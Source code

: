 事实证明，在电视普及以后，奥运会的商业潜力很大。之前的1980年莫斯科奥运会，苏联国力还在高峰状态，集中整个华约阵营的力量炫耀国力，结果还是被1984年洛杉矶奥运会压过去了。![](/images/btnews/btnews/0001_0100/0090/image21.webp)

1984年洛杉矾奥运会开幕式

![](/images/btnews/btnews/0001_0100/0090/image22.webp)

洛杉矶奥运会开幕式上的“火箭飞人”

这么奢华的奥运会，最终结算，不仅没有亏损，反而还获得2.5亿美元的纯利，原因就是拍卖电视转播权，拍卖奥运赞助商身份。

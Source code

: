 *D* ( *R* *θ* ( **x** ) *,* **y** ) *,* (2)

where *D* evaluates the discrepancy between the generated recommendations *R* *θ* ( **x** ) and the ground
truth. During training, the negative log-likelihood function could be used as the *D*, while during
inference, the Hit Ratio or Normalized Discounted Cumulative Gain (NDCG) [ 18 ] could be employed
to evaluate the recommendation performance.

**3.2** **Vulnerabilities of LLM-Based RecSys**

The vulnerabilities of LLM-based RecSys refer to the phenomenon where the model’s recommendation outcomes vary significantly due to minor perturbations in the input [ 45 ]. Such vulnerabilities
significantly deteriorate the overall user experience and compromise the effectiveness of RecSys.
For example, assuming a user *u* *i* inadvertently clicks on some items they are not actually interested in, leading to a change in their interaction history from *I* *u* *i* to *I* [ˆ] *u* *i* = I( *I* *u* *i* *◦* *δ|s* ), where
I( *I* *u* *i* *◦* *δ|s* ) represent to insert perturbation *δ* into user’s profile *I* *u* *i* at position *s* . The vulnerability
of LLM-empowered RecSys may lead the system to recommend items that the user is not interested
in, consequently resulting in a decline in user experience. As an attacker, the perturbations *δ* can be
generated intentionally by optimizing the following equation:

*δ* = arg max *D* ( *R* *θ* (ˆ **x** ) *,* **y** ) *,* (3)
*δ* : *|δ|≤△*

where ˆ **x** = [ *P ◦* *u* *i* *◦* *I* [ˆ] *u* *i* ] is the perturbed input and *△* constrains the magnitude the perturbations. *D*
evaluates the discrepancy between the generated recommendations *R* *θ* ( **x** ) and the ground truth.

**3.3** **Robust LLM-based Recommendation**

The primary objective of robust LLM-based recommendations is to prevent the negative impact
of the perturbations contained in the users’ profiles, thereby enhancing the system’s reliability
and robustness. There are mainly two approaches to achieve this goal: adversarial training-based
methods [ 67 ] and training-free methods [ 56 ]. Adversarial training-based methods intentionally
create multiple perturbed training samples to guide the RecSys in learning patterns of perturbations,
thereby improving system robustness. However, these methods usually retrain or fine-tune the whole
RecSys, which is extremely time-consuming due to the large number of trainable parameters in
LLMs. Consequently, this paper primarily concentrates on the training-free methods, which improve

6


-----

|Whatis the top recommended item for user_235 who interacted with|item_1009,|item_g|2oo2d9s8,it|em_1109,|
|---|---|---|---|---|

» **Task requirements**:
Using the data above, reproduce exactly the lines between those holding "of LLM-Based RecSys**" and "significantly deteriorate the", inclusive, and no others.

» **Worked solution**:
**3.2** **Vulnerabilities of LLM-Based RecSys**

The vulnerabilities of LLM-based RecSys refer to the phenomenon where the model’s recommendation outcomes vary significantly due to minor perturbations in the input [ 45 ]. Such vulnerabilities
significantly deteriorate the overall user experience and compromise the effectiveness of RecSys.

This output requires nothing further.